Adverum Biotechnologies, Inc. heeft nieuwe niet-klinische gegevens aangekondigd die het gebruik van ixoberogene soroparvovec (Ixo-vec, voorheen ADVM-022 genoemd) ondersteunen tijdens de American Society of Gene & Cell Therapy (ASGCT) 2023 Annual Meeting in Los Angeles, Californië. Ixo-vec wordt momenteel geëvalueerd in de fase 2 LUNA-studie naar natte leeftijdsgebonden maculadegeneratie (natte AMD). De gegevens die op de ASGCT worden gepresenteerd, komen aan bod in een mondelinge presentatie over de identificatie van dosisafhankelijke immuunlandschap-signaturen in niet-menselijke primaten (NHP's), een mondelinge presentatie van niet-klinische gegevens die het potentieel voor gespreide, bilaterale dosering van Ixo-vec ondersteunen en een posterpresentatie waarin de Ixo-vec per celvector genoom (vg)-verdeling en mRNA-expressie in NHP's wordt geëvalueerd.

Belangrijkste gegevens: Ixo-vec aflibercept eiwitniveaus waren consistent in 2x10^11 vg/eye (2E11) en 6x10^10 vg/eye (6E10) doses, wat suggereert dat lagere doses even robuuste niveaus van werkzaamheid kunnen bieden met verbeterde ontstekingsprofielen. Immuunlandschap signaturen toonden een dosis-afhankelijke activering van aangeboren en adaptieve immuunrespons consistent met AAV-geassocieerde ontsteking. Geen bewijs dat het gebruik van oogcellen als biofactor voor de productie van aflibercept leidt tot aflibercept-expressiegerelateerde toxiciteit/ontsteking.

Geen bewijs dat de architectuur van het ciliary lichaam rechtstreeks werd beïnvloed door Ixo-vec. In een toegift op de recente presentatie van het bedrijf op de Association for Research in Vision and Ophthalmology (ARVO) 2023 Annual Meeting, presenteerde Adverum gegevens die de rationale voor gespreide, bilaterale toediening van Ixo-vec bij patiënten met bilaterale ziekte schetsen. Tot 42% van de natte AMD-patiënten ervaart neovascularisatie in het tweede oog in de eerste twee tot drie jaar na de diagnose in het primaire oog, wat wijst op een onvervulde behoefte voor veel natte AMD-patiënten wereldwijd.

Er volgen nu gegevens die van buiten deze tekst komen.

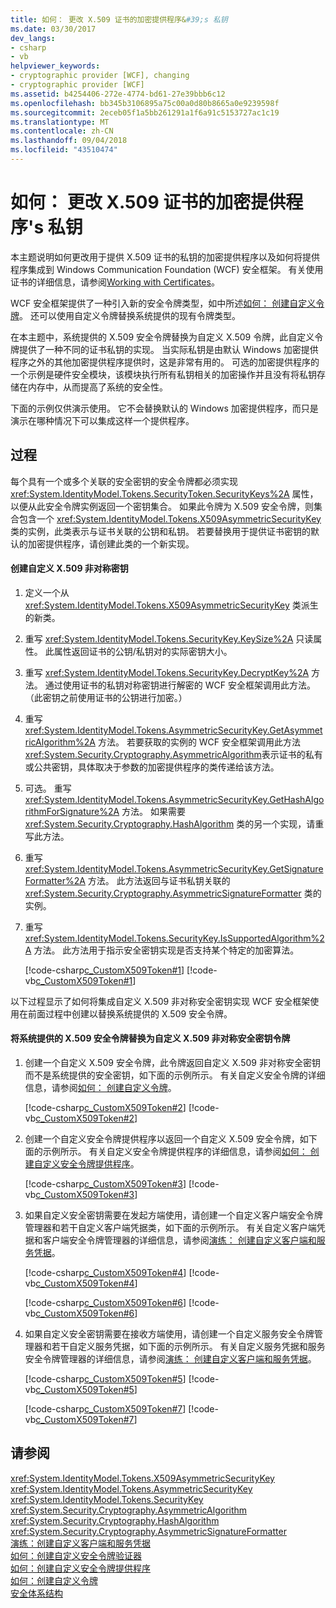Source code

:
 ```yaml
---
title: 如何： 更改 X.509 证书的加密提供程序&#39;s 私钥
ms.date: 03/30/2017
dev_langs:
- csharp
- vb
helpviewer_keywords:
- cryptographic provider [WCF], changing
- cryptographic provider [WCF]
ms.assetid: b4254406-272e-4774-bd61-27e39bbb6c12
ms.openlocfilehash: bb345b3106895a75c00a0d80b8665a0e9239598f
ms.sourcegitcommit: 2eceb05f1a5bb261291a1f6a91c5153727ac1c19
ms.translationtype: MT
ms.contentlocale: zh-CN
ms.lasthandoff: 09/04/2018
ms.locfileid: "43510474"
---
```

# <a name="how-to-change-the-cryptographic-provider-for-an-x509-certificate39s-private-key"></a>如何： 更改 X.509 证书的加密提供程序&#39;s 私钥
本主题说明如何更改用于提供 X.509 证书的私钥的加密提供程序以及如何将提供程序集成到 Windows Communication Foundation (WCF) 安全框架。 有关使用证书的详细信息，请参阅[Working with Certificates](../../../../docs/framework/wcf/feature-details/working-with-certificates.md)。  
  
 WCF 安全框架提供了一种引入新的安全令牌类型，如中所述[如何： 创建自定义令牌](../../../../docs/framework/wcf/extending/how-to-create-a-custom-token.md)。 还可以使用自定义令牌替换系统提供的现有令牌类型。  
  
 在本主题中，系统提供的 X.509 安全令牌替换为自定义 X.509 令牌，此自定义令牌提供了一种不同的证书私钥的实现。 当实际私钥是由默认 Windows 加密提供程序之外的其他加密提供程序提供时，这是非常有用的。 可选的加密提供程序的一个示例是硬件安全模块，该模块执行所有私钥相关的加密操作并且没有将私钥存储在内存中，从而提高了系统的安全性。  
  
 下面的示例仅供演示使用。 它不会替换默认的 Windows 加密提供程序，而只是演示在哪种情况下可以集成这样一个提供程序。  
  
## <a name="procedures"></a>过程  
 每个具有一个或多个关联的安全密钥的安全令牌都必须实现 <xref:System.IdentityModel.Tokens.SecurityToken.SecurityKeys%2A> 属性，以便从此安全令牌实例返回一个密钥集合。 如果此令牌为 X.509 安全令牌，则集合包含一个 <xref:System.IdentityModel.Tokens.X509AsymmetricSecurityKey> 类的实例，此类表示与证书关联的公钥和私钥。 若要替换用于提供证书密钥的默认的加密提供程序，请创建此类的一个新实现。  
  
#### <a name="to-create-a-custom-x509-asymmetric-key"></a>创建自定义 X.509 非对称密钥  
  
1.  定义一个从 <xref:System.IdentityModel.Tokens.X509AsymmetricSecurityKey> 类派生的新类。  
  
2.  重写 <xref:System.IdentityModel.Tokens.SecurityKey.KeySize%2A> 只读属性。 此属性返回证书的公钥/私钥对的实际密钥大小。  
  
3.  重写 <xref:System.IdentityModel.Tokens.SecurityKey.DecryptKey%2A> 方法。 通过使用证书的私钥对称密钥进行解密的 WCF 安全框架调用此方法。 （此密钥之前使用证书的公钥进行加密。）  
  
4.  重写 <xref:System.IdentityModel.Tokens.AsymmetricSecurityKey.GetAsymmetricAlgorithm%2A> 方法。 若要获取的实例的 WCF 安全框架调用此方法<xref:System.Security.Cryptography.AsymmetricAlgorithm>表示证书的私有或公共密钥，具体取决于参数的加密提供程序的类传递给该方法。  
  
5.  可选。 重写 <xref:System.IdentityModel.Tokens.AsymmetricSecurityKey.GetHashAlgorithmForSignature%2A> 方法。 如果需要 <xref:System.Security.Cryptography.HashAlgorithm> 类的另一个实现，请重写此方法。  
  
6.  重写 <xref:System.IdentityModel.Tokens.AsymmetricSecurityKey.GetSignatureFormatter%2A> 方法。 此方法返回与证书私钥关联的 <xref:System.Security.Cryptography.AsymmetricSignatureFormatter> 类的实例。  
  
7.  重写 <xref:System.IdentityModel.Tokens.SecurityKey.IsSupportedAlgorithm%2A> 方法。 此方法用于指示安全密钥实现是否支持某个特定的加密算法。  
  
     [!code-csharp[c_CustomX509Token#1](../../../../samples/snippets/csharp/VS_Snippets_CFX/c_customx509token/cs/source.cs#1)]
     [!code-vb[c_CustomX509Token#1](../../../../samples/snippets/visualbasic/VS_Snippets_CFX/c_customx509token/vb/source.vb#1)]  
  
 以下过程显示了如何将集成自定义 X.509 非对称安全密钥实现 WCF 安全框架使用在前面过程中创建以替换系统提供的 X.509 安全令牌。  
  
#### <a name="to-replace-the-system-provided-x509-security-token-with-a-custom-x509-asymmetric-security-key-token"></a>将系统提供的 X.509 安全令牌替换为自定义 X.509 非对称安全密钥令牌  
  
1.  创建一个自定义 X.509 安全令牌，此令牌返回自定义 X.509 非对称安全密钥而不是系统提供的安全密钥，如下面的示例所示。 有关自定义安全令牌的详细信息，请参阅[如何： 创建自定义令牌](../../../../docs/framework/wcf/extending/how-to-create-a-custom-token.md)。  
  
     [!code-csharp[c_CustomX509Token#2](../../../../samples/snippets/csharp/VS_Snippets_CFX/c_customx509token/cs/source.cs#2)]
     [!code-vb[c_CustomX509Token#2](../../../../samples/snippets/visualbasic/VS_Snippets_CFX/c_customx509token/vb/source.vb#2)]  
  
2.  创建一个自定义安全令牌提供程序以返回一个自定义 X.509 安全令牌，如下面的示例所示。 有关自定义安全令牌提供程序的详细信息，请参阅[如何： 创建自定义安全令牌提供程序](../../../../docs/framework/wcf/extending/how-to-create-a-custom-security-token-provider.md)。  
  
     [!code-csharp[c_CustomX509Token#3](../../../../samples/snippets/csharp/VS_Snippets_CFX/c_customx509token/cs/source.cs#3)]
     [!code-vb[c_CustomX509Token#3](../../../../samples/snippets/visualbasic/VS_Snippets_CFX/c_customx509token/vb/source.vb#3)]  
  
3.  如果自定义安全密钥需要在发起方端使用，请创建一个自定义客户端安全令牌管理器和若干自定义客户端凭据类，如下面的示例所示。 有关自定义客户端凭据和客户端安全令牌管理器的详细信息，请参阅[演练： 创建自定义客户端和服务凭据](../../../../docs/framework/wcf/extending/walkthrough-creating-custom-client-and-service-credentials.md)。  
  
     [!code-csharp[c_CustomX509Token#4](../../../../samples/snippets/csharp/VS_Snippets_CFX/c_customx509token/cs/source.cs#4)]
     [!code-vb[c_CustomX509Token#4](../../../../samples/snippets/visualbasic/VS_Snippets_CFX/c_customx509token/vb/source.vb#4)]  
  
     [!code-csharp[c_CustomX509Token#6](../../../../samples/snippets/csharp/VS_Snippets_CFX/c_customx509token/cs/source.cs#6)]
     [!code-vb[c_CustomX509Token#6](../../../../samples/snippets/visualbasic/VS_Snippets_CFX/c_customx509token/vb/source.vb#6)]  
  
4.  如果自定义安全密钥需要在接收方端使用，请创建一个自定义服务安全令牌管理器和若干自定义服务凭据，如下面的示例所示。 有关自定义服务凭据和服务安全令牌管理器的详细信息，请参阅[演练： 创建自定义客户端和服务凭据](../../../../docs/framework/wcf/extending/walkthrough-creating-custom-client-and-service-credentials.md)。  
  
     [!code-csharp[c_CustomX509Token#5](../../../../samples/snippets/csharp/VS_Snippets_CFX/c_customx509token/cs/source.cs#5)]
     [!code-vb[c_CustomX509Token#5](../../../../samples/snippets/visualbasic/VS_Snippets_CFX/c_customx509token/vb/source.vb#5)]  
  
     [!code-csharp[c_CustomX509Token#7](../../../../samples/snippets/csharp/VS_Snippets_CFX/c_customx509token/cs/source.cs#7)]
     [!code-vb[c_CustomX509Token#7](../../../../samples/snippets/visualbasic/VS_Snippets_CFX/c_customx509token/vb/source.vb#7)]  
  
## <a name="see-also"></a>请参阅  
 <xref:System.IdentityModel.Tokens.X509AsymmetricSecurityKey>  
 <xref:System.IdentityModel.Tokens.AsymmetricSecurityKey>  
 <xref:System.IdentityModel.Tokens.SecurityKey>  
 <xref:System.Security.Cryptography.AsymmetricAlgorithm>  
 <xref:System.Security.Cryptography.HashAlgorithm>  
 <xref:System.Security.Cryptography.AsymmetricSignatureFormatter>  
 [演练：创建自定义客户端和服务凭据](../../../../docs/framework/wcf/extending/walkthrough-creating-custom-client-and-service-credentials.md)  
 [如何：创建自定义安全令牌验证器](../../../../docs/framework/wcf/extending/how-to-create-a-custom-security-token-authenticator.md)  
 [如何：创建自定义安全令牌提供程序](../../../../docs/framework/wcf/extending/how-to-create-a-custom-security-token-provider.md)  
 [如何：创建自定义令牌](../../../../docs/framework/wcf/extending/how-to-create-a-custom-token.md)  
 [安全体系结构](https://msdn.microsoft.com/library/16593476-d36a-408d-808c-ae6fd483e28f)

Ixo-vec werd toegediend aan één oog en vervolgens twee maanden later aan het andere oog van de NHP's. Na de tweede, gespreide toediening van Ixo-vec, vertoonde het andere oog aflibercept-eiwitniveaus binnen het beoogde therapeutische bereik. Gespreide, bilaterale intravitreale (IVT) toediening van Ixo-vec werd goed verdragen, met bemoedigende therapeutische activiteit en zonder toename van intra-oculaire ontstekingsniveaus. Deze gegevens tonen voor het eerst aan dat de oculaire humorale respons bij NHP gecompartimenteerd is voor het oog dat gedoseerd wordt met AAV-capsid.

Een evaluatie van de intra-oculaire per cel biodistributie van Ixo-vec vg en aflibercept mRNA via in-situ hybridisatie in NHP-ogen bij de menselijke equivalente dosis van 2E11 en 6E10 toonde aan: Intra-oculaire vloeistofconvectie samen met anterieure en posterieure vloeistofuitstroom beïnvloeden alomtegenwoordige distributie van vgs van IVT-geleverde oculaire gentherapieproducten. Ixo-vec stimuleert aflibercept mRNA-expressie in anterieure en posterieure weefsels met de meest prominente expressie in de macula en perifere retina. De lokalisatie van aflibercept mRNA-expressie in het netvlies wordt beïnvloed door de barrière van het interne membraan (ILM).